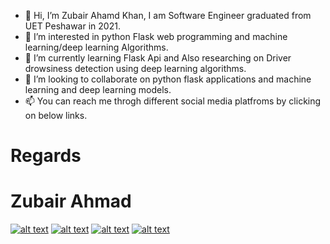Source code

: - 👋 Hi, I’m Zubair Ahamd Khan, I am Software Engineer graduated from UET Peshawar in 2021.
- 👀 I’m interested in python Flask web programming and machine learning/deep learning Algorithms.
- 🌱 I’m currently learning Flask Api and Also researching on Driver drowsiness detection using deep learning algorithms.
- 💞️ I’m looking to collaborate on python flask applications and machine learning and deep learning models.
- 📫 You can reach me throgh different social media platfroms by clicking on below links. 
# Regards 
# Zubair Ahmad


[![alt text][1.1]][1]
[![alt text][2.1]][2]
[![alt text][3.1]][3]
[![alt text][4.1]][4]

[1.1]: http://i.imgur.com/tXSoThF.png (twitter icon with padding)
[2.1]: http://i.imgur.com/P3YfQoD.png (facebook icon with padding)
[3.1]: http://i.imgur.com/0o48UoR.png (github icon with padding)
[4.1]: http://i.imgur.com/yCsTjba.png (google plus icon with padding)


[1]: http://www.twitter.com/zubairwazir777
[2]: http://www.facebook.com/EngrZubairWazir
[3]: http://www.github.com/zubairwazir
[4]: https://plus.google.com/+zubairwazir777
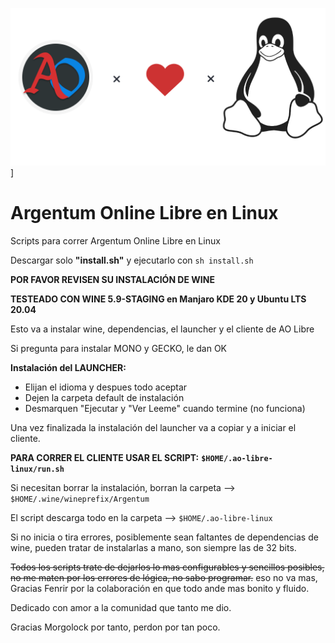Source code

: ![Logo](ao-libre-linux-logo.png)]

# Argentum Online Libre en Linux

Scripts para correr Argentum Online Libre en Linux

Descargar solo **"install.sh"** y ejecutarlo con `sh install.sh`

**POR FAVOR REVISEN SU INSTALACIÓN DE WINE**

**TESTEADO CON WINE 5.9-STAGING en Manjaro KDE 20 y Ubuntu LTS 20.04**

Esto va a instalar wine, dependencias, el launcher y el cliente de AO Libre

Si pregunta para instalar MONO y GECKO, le dan OK


**Instalación del LAUNCHER:**

  - Elijan el idioma y despues todo aceptar
  - Dejen la carpeta default de instalación
  - Desmarquen "Ejecutar y "Ver Leeme" cuando termine (no funciona)
  
Una vez finalizada la instalación del launcher va a copiar y a iniciar el cliente.

**PARA CORRER EL CLIENTE USAR EL SCRIPT:** **`$HOME/.ao-libre-linux/run.sh`**

Si necesitan borrar la instalación, borran la carpeta --> `$HOME/.wine/wineprefix/Argentum`

El script descarga todo en la carpeta --> `$HOME/.ao-libre-linux`

Si no inicia o tira errores, posiblemente sean faltantes de dependencias de wine, pueden tratar de instalarlas a mano, son siempre las de 32 bits.



~~Todos los scripts trate de dejarlos lo mas configurables y sencillos posibles, no me maten por los errores de lógica, no sabo programar.~~
eso no va mas, Gracias Fenrir por la colaboración en que todo ande mas bonito y fluido.

Dedicado con amor a la comunidad que tanto me dio.

Gracias Morgolock por tanto, perdon por tan poco.

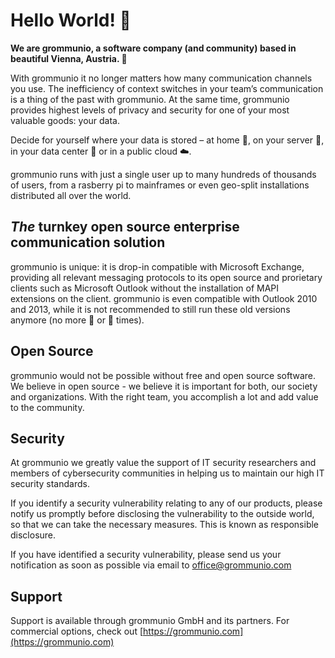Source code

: # Hello World! 👋

**We are grommunio, a software company (and community) based in beautiful Vienna, Austria. :ferris_wheel:**

With grommunio it no longer matters how many communication channels you use. The inefficiency of context switches in your team’s communication is a thing of the past with grommunio. At the same time, grommunio provides highest levels of privacy and security for one of your most valuable goods: your data.

Decide for yourself where your data is stored – at home :house_with_garden:, on your server :office:, in your data center :night_with_stars: or in a public cloud :cloud:.

grommunio runs with just a single user up to many hundreds of thousands of users, from a rasberry pi to mainframes or even geo-split installations distributed all over the world.

## _The_ turnkey open source enterprise communication solution

grommunio is unique: it is drop-in compatible with Microsoft Exchange, providing all relevant messaging protocols to its open source and prorietary clients such as Microsoft Outlook without the installation of MAPI extensions on the client. grommunio is even compatible with Outlook 2010 and 2013, while it is not recommended to still run these old versions anymore (no more :paperclip: or :vhs: times).

## Open Source

grommunio would not be possible without free and open source software. We believe in open source - we believe it is important for both, our society and organizations. With the right team, you accomplish a lot and add value to the community.

## Security
At grommunio we greatly value the support of IT security researchers and members of cybersecurity communities in helping us to maintain our high IT security standards.

If you identify a security vulnerability relating to any of our products, please notify us promptly before disclosing the vulnerability to the outside world, so that we can take the necessary measures. This is known as responsible disclosure.

If you have identified a security vulnerability, please send us your notification as soon as possible via email to [office@grommunio.com](mailto:offica@grommunio.com)

## Support 

Support is available through grommunio GmbH and its partners. For commercial options, check out [https://grommunio.com](https://grommunio.com)
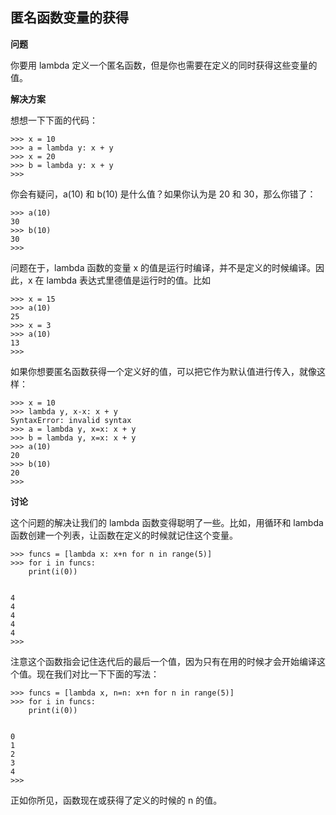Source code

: ## 匿名函数变量的获得

**问题**

你要用 lambda 定义一个匿名函数，但是你也需要在定义的同时获得这些变量的值。

**解决方案**

想想一下下面的代码：

    >>> x = 10
    >>> a = lambda y: x + y
    >>> x = 20
    >>> b = lambda y: x + y
    >>> 
    
你会有疑问，a(10) 和 b(10) 是什么值？如果你认为是 20 和 30，那么你错了：

    >>> a(10)
    30
    >>> b(10)
    30
    >>> 
    
问题在于，lambda 函数的变量 x 的值是运行时编译，并不是定义的时候编译。因此，x 在 lambda 表达式里德值是运行时的值。比如

    >>> x = 15
    >>> a(10)
    25
    >>> x = 3
    >>> a(10)
    13
    >>> 
    
如果你想要匿名函数获得一个定义好的值，可以把它作为默认值进行传入，就像这样：

    >>> x = 10
    >>> lambda y, x-x: x + y
    SyntaxError: invalid syntax
    >>> a = lambda y, x=x: x + y
    >>> b = lambda y, x=x: x + y
    >>> a(10)
    20
    >>> b(10)
    20
    >>> 
    
**讨论**

这个问题的解决让我们的 lambda 函数变得聪明了一些。比如，用循环和 lambda 函数创建一个列表，让函数在定义的时候就记住这个变量。

    >>> funcs = [lambda x: x+n for n in range(5)]
    >>> for i in funcs:
        print(i(0))


    4
    4
    4
    4
    4
    >>> 

注意这个函数指会记住迭代后的最后一个值，因为只有在用的时候才会开始编译这个值。现在我们对比一下下面的写法：

    >>> funcs = [lambda x, n=n: x+n for n in range(5)]
    >>> for i in funcs:
        print(i(0))


    0
    1
    2
    3
    4
    >>> 
    
正如你所见，函数现在或获得了定义的时候的 n 的值。

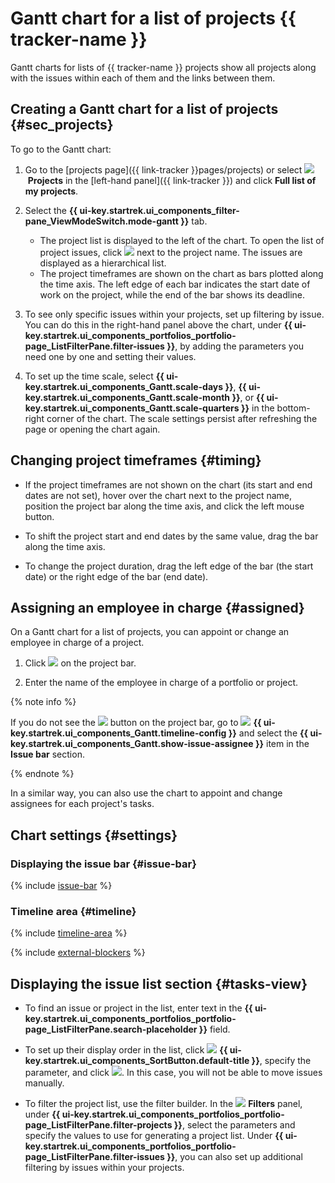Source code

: # Gantt chart for a list of projects {{ tracker-name }}

Gantt charts for lists of {{ tracker-name }} projects show all projects along with the issues within each of them and the links between them.

## Creating a Gantt chart for a list of projects {#sec_projects}

To go to the Gantt chart:

1. Go to the [projects page]({{ link-tracker }}pages/projects) or select ![](../../_assets/tracker/svg/project.svg)&nbsp;**Projects** in the [left-hand panel]({{ link-tracker }}) and click **Full list of my projects**.

1. Select the **{{ ui-key.startrek.ui_components_filter-pane_ViewModeSwitch.mode-gantt }}** tab.
   * The project list is displayed to the left of the chart. To open the list of project issues, click ![](../../_assets/tracker/svg/arrow.svg) next to the project name. The issues are displayed as a hierarchical list.
   * The project timeframes are shown on the chart as bars plotted along the time axis. The left edge of each bar indicates the start date of work on the project, while the end of the bar shows its deadline.

1. To see only specific issues within your projects, set up filtering by issue. You can do this in the right-hand panel above the chart, under **{{ ui-key.startrek.ui_components_portfolios_portfolio-page_ListFilterPane.filter-issues }}**, by adding the parameters you need one by one and setting their values.

1. To set up the time scale, select **{{ ui-key.startrek.ui_components_Gantt.scale-days }}**, **{{ ui-key.startrek.ui_components_Gantt.scale-month }}**, or **{{ ui-key.startrek.ui_components_Gantt.scale-quarters }}** in the bottom-right corner of the chart. The scale settings persist after refreshing the page or opening the chart again.

## Changing project timeframes {#timing}

* If the project timeframes are not shown on the chart (its start and end dates are not set), hover over the chart next to the project name, position the project bar along the time axis, and click the left mouse button.

* To shift the project start and end dates by the same value, drag the bar along the time axis.

* To change the project duration, drag the left edge of the bar (the start date) or the right edge of the bar (end date).

## Assigning an employee in charge {#assigned}

On a Gantt chart for a list of projects, you can appoint or change an employee in charge of a project.

1. Click ![](../../_assets/tracker/svg/pick-user.svg) on the project bar.

1. Enter the name of the employee in charge of a portfolio or project.

{% note info %}

If you do not see the ![](../../_assets/tracker/svg/pick-user.svg) button on the project bar, go to ![](../../_assets/tracker/svg/gantt-settings-button.svg)&nbsp;**{{ ui-key.startrek.ui_components_Gantt.timeline-config }}** and select the **{{ ui-key.startrek.ui_components_Gantt.show-issue-assignee }}** item in the **Issue bar** section.

{% endnote %}

In a similar way, you can also use the chart to appoint and change assignees for each project's tasks.

## Chart settings {#settings}

### Displaying the issue bar {#issue-bar}

{% include [issue-bar](../../_includes/tracker/issue-bar.md) %}

### Timeline area {#timeline}

{% include [timeline-area](../../_includes/tracker/timeline-area.md) %}

{% include [external-blockers](../../_includes/tracker/external-blockers.md) %}

## Displaying the issue list section {#tasks-view}

* To find an issue or project in the list, enter text in the **{{ ui-key.startrek.ui_components_portfolios_portfolio-page_ListFilterPane.search-placeholder }}** field.

* To set up their display order in the list, click ![](../../_assets/tracker/svg/sorting.svg)&nbsp;**{{ ui-key.startrek.ui_components_SortButton.default-title }}**, specify the parameter, and click ![](../../_assets/tracker/svg/new-first.svg). In this case, you will not be able to move issues manually.

* To filter the project list, use the filter builder. In the ![](../../_assets/tracker/svg/filter.svg)&nbsp;**Filters** panel, under **{{ ui-key.startrek.ui_components_portfolios_portfolio-page_ListFilterPane.filter-projects }}**, select the parameters and specify the values to use for generating a project list. Under **{{ ui-key.startrek.ui_components_portfolios_portfolio-page_ListFilterPane.filter-issues }}**, you can also set up additional filtering by issues within your projects.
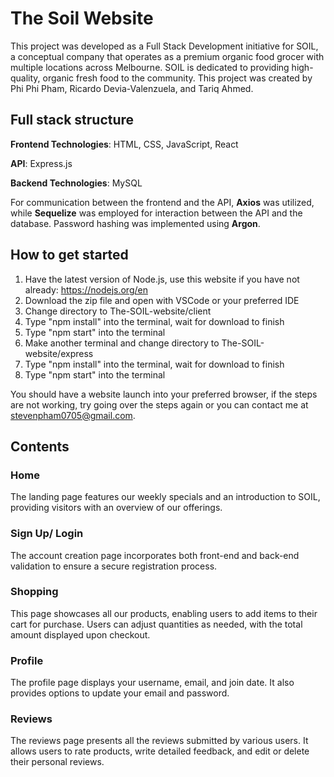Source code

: # The Soil Website
This project was developed as a Full Stack Development initiative for SOIL, a conceptual company that operates as a premium organic food grocer with multiple locations across Melbourne. SOIL is dedicated to providing high-quality, organic fresh food to the community. This project was created by Phi Phi Pham, Ricardo Devia-Valenzuela, and Tariq Ahmed.

## Full stack structure
**Frontend Technologies**: HTML, CSS, JavaScript, React

**API**: Express.js

**Backend Technologies**: MySQL

For communication between the frontend and the API, **Axios** was utilized, while **Sequelize** was employed for interaction between the API and the database. Password hashing was implemented using **Argon**.

## How to get started
1. Have the latest version of Node.js, use this website if you have not already: https://nodejs.org/en
2. Download the zip file and open with VSCode or your preferred IDE
3. Change directory to The-SOIL-website/client
4. Type "npm install" into the terminal, wait for download to finish
5. Type "npm start" into the terminal
6. Make another terminal and change directory to The-SOIL-website/express
7. Type "npm install" into the terminal, wait for download to finish
8. Type "npm start" into the terminal

You should have a website launch into your preferred browser, if the steps are not working, try going over the steps again or you can contact me at stevenpham0705@gmail.com.
## Contents
### Home 
The landing page features our weekly specials and an introduction to SOIL, providing visitors with an overview of our offerings.

### Sign Up/ Login 
The account creation page incorporates both front-end and back-end validation to ensure a secure registration process.

### Shopping
This page showcases all our products, enabling users to add items to their cart for purchase. Users can adjust quantities as needed, with the total amount displayed upon checkout.

### Profile
The profile page displays your username, email, and join date. It also provides options to update your email and password.

### Reviews 
The reviews page presents all the reviews submitted by various users. It allows users to rate products, write detailed feedback, and edit or delete their personal reviews.


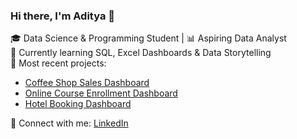 ### Hi there, I'm Aditya 👋  
🎓 Data Science & Programming Student | 📊 Aspiring Data Analyst  
🌱 Currently learning SQL, Excel Dashboards & Data Storytelling  
📌 Most recent projects:
- [Coffee Shop Sales Dashboard](https://github.com/adityaswain26/Coffee-Shop-Sales)
- [Online Course Enrollment Dashboard](https://github.com/adityaswain26/online-course-enrollment-dashboard)
- [Hotel Booking Dashboard](https://github.com/adityaswain26/hotel-booking-dashboard)

🔗 Connect with me: [LinkedIn](https://www.linkedin.com/in/aditya-swain/)
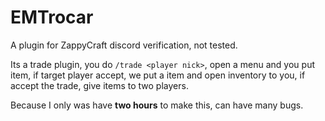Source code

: # EMTrocar
A plugin for ZappyCraft discord verification, not tested.

Its a trade plugin, you do `/trade <player nick>`, open a menu and you put item, if target player accept, we put a item and open inventory to you, if accept the trade, give items to two players.

Because I only was have **two hours** to make this, can have many bugs.
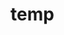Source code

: # temp











































































































































































































































































































































































































































































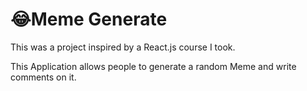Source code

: # 😂Meme Generate
This was a project inspired by a React.js course I took.

This Application allows people to generate a random Meme and write comments on it.

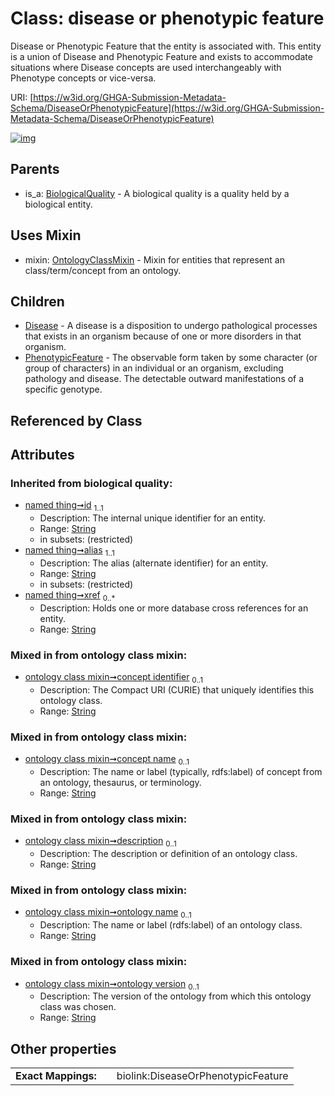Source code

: 
# Class: disease or phenotypic feature


Disease or Phenotypic Feature that the entity is associated with. This entity is a union of Disease and Phenotypic Feature and exists to accommodate situations where Disease concepts are used interchangeably with Phenotype concepts or vice-versa.

URI: [https://w3id.org/GHGA-Submission-Metadata-Schema/DiseaseOrPhenotypicFeature](https://w3id.org/GHGA-Submission-Metadata-Schema/DiseaseOrPhenotypicFeature)


[![img](https://yuml.me/diagram/nofunky;dir:TB/class/[PhenotypicFeature],[OntologyClassMixin],[DiseaseOrPhenotypicFeature&#124;concept_identifier:string%20%3F;concept_name:string%20%3F;description:string%20%3F;ontology_name:string%20%3F;ontology_version:string%20%3F;id(i):string;alias(i):string;xref(i):string%20*]uses%20-.->[OntologyClassMixin],[DiseaseOrPhenotypicFeature]^-[PhenotypicFeature],[DiseaseOrPhenotypicFeature]^-[Disease],[BiologicalQuality]^-[DiseaseOrPhenotypicFeature],[Disease],[BiologicalQuality])](https://yuml.me/diagram/nofunky;dir:TB/class/[PhenotypicFeature],[OntologyClassMixin],[DiseaseOrPhenotypicFeature&#124;concept_identifier:string%20%3F;concept_name:string%20%3F;description:string%20%3F;ontology_name:string%20%3F;ontology_version:string%20%3F;id(i):string;alias(i):string;xref(i):string%20*]uses%20-.->[OntologyClassMixin],[DiseaseOrPhenotypicFeature]^-[PhenotypicFeature],[DiseaseOrPhenotypicFeature]^-[Disease],[BiologicalQuality]^-[DiseaseOrPhenotypicFeature],[Disease],[BiologicalQuality])

## Parents

 *  is_a: [BiologicalQuality](BiologicalQuality.md) - A biological quality is a quality held by a biological entity.

## Uses Mixin

 *  mixin: [OntologyClassMixin](OntologyClassMixin.md) - Mixin for entities that represent an class/term/concept from an ontology.

## Children

 * [Disease](Disease.md) - A disease is a disposition to undergo pathological processes that exists in an organism because of one or more disorders in that organism.
 * [PhenotypicFeature](PhenotypicFeature.md) - The observable form taken by some character (or group of characters) in an individual or an organism, excluding pathology and disease. The detectable outward manifestations of a specific genotype.

## Referenced by Class


## Attributes


### Inherited from biological quality:

 * [named thing➞id](named_thing_id.md)  <sub>1..1</sub>
     * Description: The internal unique identifier for an entity.
     * Range: [String](types/String.md)
     * in subsets: (restricted)
 * [named thing➞alias](named_thing_alias.md)  <sub>1..1</sub>
     * Description: The alias (alternate identifier) for an entity.
     * Range: [String](types/String.md)
     * in subsets: (restricted)
 * [named thing➞xref](named_thing_xref.md)  <sub>0..\*</sub>
     * Description: Holds one or more database cross references for an entity.
     * Range: [String](types/String.md)

### Mixed in from ontology class mixin:

 * [ontology class mixin➞concept identifier](ontology_class_mixin_concept_identifier.md)  <sub>0..1</sub>
     * Description: The Compact URI (CURIE) that uniquely identifies this ontology class.
     * Range: [String](types/String.md)

### Mixed in from ontology class mixin:

 * [ontology class mixin➞concept name](ontology_class_mixin_concept_name.md)  <sub>0..1</sub>
     * Description: The name or label (typically, rdfs:label) of concept from an ontology, thesaurus, or terminology.
     * Range: [String](types/String.md)

### Mixed in from ontology class mixin:

 * [ontology class mixin➞description](ontology_class_mixin_description.md)  <sub>0..1</sub>
     * Description: The description or definition of an ontology class.
     * Range: [String](types/String.md)

### Mixed in from ontology class mixin:

 * [ontology class mixin➞ontology name](ontology_class_mixin_ontology_name.md)  <sub>0..1</sub>
     * Description: The name or label (rdfs:label) of an ontology class.
     * Range: [String](types/String.md)

### Mixed in from ontology class mixin:

 * [ontology class mixin➞ontology version](ontology_class_mixin_ontology_version.md)  <sub>0..1</sub>
     * Description: The version of the ontology from which this ontology class was chosen.
     * Range: [String](types/String.md)

## Other properties

|  |  |  |
| --- | --- | --- |
| **Exact Mappings:** | | biolink:DiseaseOrPhenotypicFeature |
━━━━
§ **YOUR INSTRUCTIONS**
Output exactly the lines above, beginning at the one with "Dedicado con amor" and stopping after the one with "Vienna, Austria. :ferris_wheel:**". Pictures are to be omitted.

§ **RESPONSE BOX**
Dedicado con amor a la comunidad que tanto me dio.

Gracias Morgolock por tanto, perdon por tan poco.

Source code

: # Hello World! 👋

**We are grommunio, a software company (and community) based in beautiful Vienna, Austria. :ferris_wheel:**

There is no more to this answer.